- WHAT THE TASK ASKS: Your task is to copy the lines of the data below from the line holding "- Reduces operational costs" through the line holding "- **Vertex AI Studio:**", inclusive, exactly and with nothing added.

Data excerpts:
——

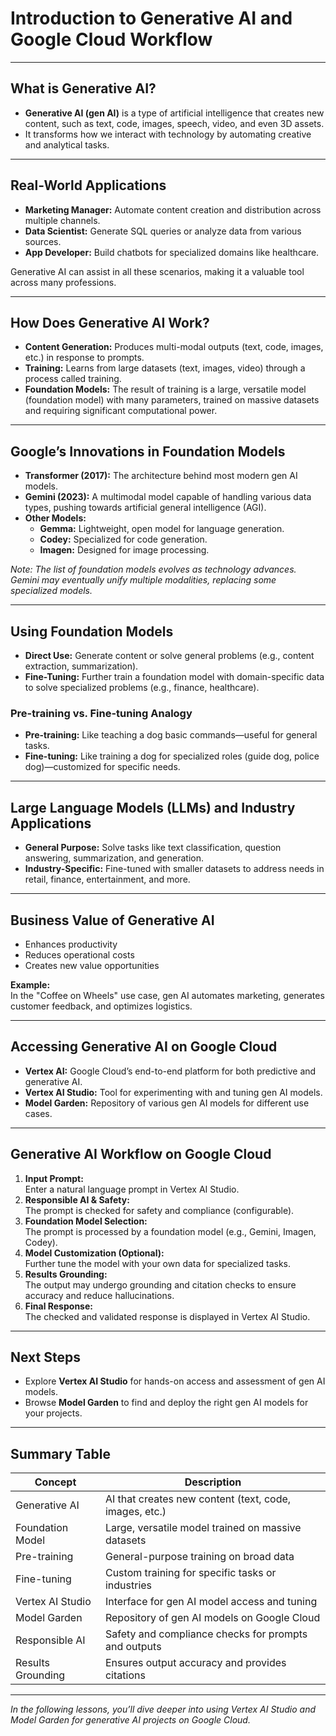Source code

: # Introduction to Generative AI and Google Cloud Workflow

---

## What is Generative AI?

- **Generative AI (gen AI)** is a type of artificial intelligence that creates new content, such as text, code, images, speech, video, and even 3D assets.
- It transforms how we interact with technology by automating creative and analytical tasks.

---

## Real-World Applications

- **Marketing Manager:** Automate content creation and distribution across multiple channels.
- **Data Scientist:** Generate SQL queries or analyze data from various sources.
- **App Developer:** Build chatbots for specialized domains like healthcare.

Generative AI can assist in all these scenarios, making it a valuable tool across many professions.

---

## How Does Generative AI Work?

- **Content Generation:** Produces multi-modal outputs (text, code, images, etc.) in response to prompts.
- **Training:** Learns from large datasets (text, images, video) through a process called training.
- **Foundation Models:** The result of training is a large, versatile model (foundation model) with many parameters, trained on massive datasets and requiring significant computational power.

---

## Google’s Innovations in Foundation Models

- **Transformer (2017):** The architecture behind most modern gen AI models.
- **Gemini (2023):** A multimodal model capable of handling various data types, pushing towards artificial general intelligence (AGI).
- **Other Models:**
  - **Gemma:** Lightweight, open model for language generation.
  - **Codey:** Specialized for code generation.
  - **Imagen:** Designed for image processing.

*Note: The list of foundation models evolves as technology advances. Gemini may eventually unify multiple modalities, replacing some specialized models.*

---

## Using Foundation Models

- **Direct Use:** Generate content or solve general problems (e.g., content extraction, summarization).
- **Fine-Tuning:** Further train a foundation model with domain-specific data to solve specialized problems (e.g., finance, healthcare).

### Pre-training vs. Fine-tuning Analogy

- **Pre-training:** Like teaching a dog basic commands—useful for general tasks.
- **Fine-tuning:** Like training a dog for specialized roles (guide dog, police dog)—customized for specific needs.

---

## Large Language Models (LLMs) and Industry Applications

- **General Purpose:** Solve tasks like text classification, question answering, summarization, and generation.
- **Industry-Specific:** Fine-tuned with smaller datasets to address needs in retail, finance, entertainment, and more.

---

## Business Value of Generative AI

- Enhances productivity
- Reduces operational costs
- Creates new value opportunities

**Example:**  
In the "Coffee on Wheels" use case, gen AI automates marketing, generates customer feedback, and optimizes logistics.

---

## Accessing Generative AI on Google Cloud

- **Vertex AI:** Google Cloud’s end-to-end platform for both predictive and generative AI.
- **Vertex AI Studio:** Tool for experimenting with and tuning gen AI models.
- **Model Garden:** Repository of various gen AI models for different use cases.

---

## Generative AI Workflow on Google Cloud

1. **Input Prompt:**  
   Enter a natural language prompt in Vertex AI Studio.
2. **Responsible AI & Safety:**  
   The prompt is checked for safety and compliance (configurable).
3. **Foundation Model Selection:**  
   The prompt is processed by a foundation model (e.g., Gemini, Imagen, Codey).
4. **Model Customization (Optional):**  
   Further tune the model with your own data for specialized tasks.
5. **Results Grounding:**  
   The output may undergo grounding and citation checks to ensure accuracy and reduce hallucinations.
6. **Final Response:**  
   The checked and validated response is displayed in Vertex AI Studio.

---

## Next Steps

- Explore **Vertex AI Studio** for hands-on access and assessment of gen AI models.
- Browse **Model Garden** to find and deploy the right gen AI models for your projects.

---

## Summary Table

| Concept                | Description                                                    |
|------------------------|----------------------------------------------------------------|
| Generative AI          | AI that creates new content (text, code, images, etc.)         |
| Foundation Model       | Large, versatile model trained on massive datasets             |
| Pre-training           | General-purpose training on broad data                         |
| Fine-tuning            | Custom training for specific tasks or industries               |
| Vertex AI Studio       | Interface for gen AI model access and tuning                   |
| Model Garden           | Repository of gen AI models on Google Cloud                    |
| Responsible AI         | Safety and compliance checks for prompts and outputs           |
| Results Grounding      | Ensures output accuracy and provides citations                 |

---

*In the following lessons, you’ll dive deeper into using Vertex AI Studio and Model Garden for generative AI projects on Google Cloud.*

——

- RESPONSE TO THE EXERCISE:
- Reduces operational costs
- Creates new value opportunities

**Example:**  
In the "Coffee on Wheels" use case, gen AI automates marketing, generates customer feedback, and optimizes logistics.

---

## Accessing Generative AI on Google Cloud

- **Vertex AI:** Google Cloud’s end-to-end platform for both predictive and generative AI.
- **Vertex AI Studio:** Tool for experimenting with and tuning gen AI models.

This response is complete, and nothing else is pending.